No, with btrfs raid10, you're /mirroring/ across two drives no matter 
what.  With 20 devices, you're /striping/ across 10 two-way mirrors.  
It's the same as a standard raid10, in that regard.  

Tho it's a bit different in that the mix of devices forming the above can 
differ among different chunks.  IOW, the first chunk might be mirrored a/
b c/d e/f g/h i/j k/l m/n o/p q/r s/t, with the stripe across each mirror-
pair, but the chunk might be mirrored a/l g/o f/k b/n c/d e/s j/q h/t i/p 
m/r (I think I got each letter once...), and striped across those pairs.

So you get the same performance as a normal raid10 (well, to the extent 
that btrfs has been optimized, which in large part it hasn't been, yet), 
but as should always be the case in a raid10, randomized loss of more 
than a single device can mean data loss.

But, because each chunk pair assignment is more or less randomized, 
unlike a conventional raid10 which lets you map all of one mirror set to 
one cabinet and all of the second mirror set to another cabinet, so you 
can reliably lose an entire cabinet and be fine since it's known to 
correspond exactly to a single mirror set, you can't do that with btrfs 
raid10, because there's no way to specify individual chunk mirroring and 
what might be precisely one mirror set with one chunk, is very likely to 
be both copies of some mirrors and no copies of other mirrors, with 
another chunk.

What I was suggesting as a solution was a setup that:
(a) has btrfs raid1 at the top level
(b) has a pair of mdraidNs underneath, in this case a pair of 10-device 
mdraid10s.
(c) has the pair of mdraidNs each presented to btrfs as one of its raid1 
mirrors.

While this is actually raid01, not raid10, in this case it makes more 
sense than a mixed raid10, because by doing it that way, you'd:
1) keep btrfs' data integrity and error correction at the top level, as 
it could pull from the second copy if the first failed checksum.
2) be able to stick each mdraid0 in its own cabinet, so loss of the 
entire cabinet wouldn't be data loss, only redundancy loss.

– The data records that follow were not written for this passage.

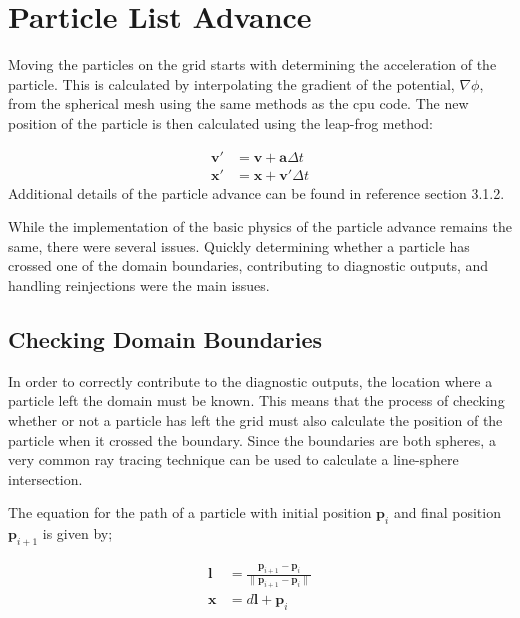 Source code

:  
	\section{Particle List Advance}
	
Moving the particles on the grid starts with determining the acceleration of the particle. This is calculated by interpolating the gradient of the potential, $\nabla\phi$, from the spherical mesh using the same methods as the cpu code. The new position of the particle is then calculated using the leap-frog method:

\begin{equation}
\begin{aligned}
\mathbf{v}' &= \mathbf{v}+\mathbf{a}\Delta t \\
\mathbf{x}' &= \mathbf{x}+\mathbf{v}'\Delta t
\end{aligned}
\end{equation}
 Additional details of the particle advance can be found in reference \cite{Patacchini2007} section 3.1.2.
		
While the implementation of the basic physics of the particle advance remains the same, there were several issues. Quickly determining whether a particle has crossed one of the domain boundaries, contributing to diagnostic outputs, and handling reinjections were the main issues. 

		\subsection{Checking Domain Boundaries}
In order to correctly contribute to the diagnostic outputs, the location where a particle left the domain must be known. This means that the process of checking whether or not a particle has left the grid must also calculate the position of the particle when it crossed the boundary. Since the boundaries are both spheres, a very common ray tracing technique can be used to calculate a line-sphere intersection. 

The equation for the path of a particle with initial position $\mathbf{p}_i$ and final position $\mathbf{p}_{i+1}$ is given by;

\begin{equation}
\begin{aligned}
\mathbf{l} &= \frac{\mathbf{p}_{i+1} - \mathbf{p}_{i}}{\|\mathbf{p}_{i+1} - \mathbf{p}_{i}\|} \\
\mathbf{x} &= d\mathbf{l}+\mathbf{p}_{i}
\end{aligned}
\label{eqn:p_direction}
\end{equation}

(Reversing that, btrfs raid0 on top of mdraid1, would lose btrfs' ability 
to correct checksum errors as at the btrfs level, it'd be non-redundant, 
and mdraid1 doesn't have checksumming, so it couldn't provide the same 
data integrity service.  Without checksumming and pull from the other 
copy in case of error, you could scrub the mdraid1 to make its mirrors 
identical again, but you'd be just as likely to copy the bad one to the 
good one as the reverse.  Thus, btrfs really needs to be the raid1 layer 
unless you simply don't care about data integrity, and because btrfs is 
the filesystem layer, it has to be the top layer, so you're left doing a 
raid01 instead of the raid10 that's ordinarily preferred due to locality 
of a rebuild, absent other factors like this data integrity factor.)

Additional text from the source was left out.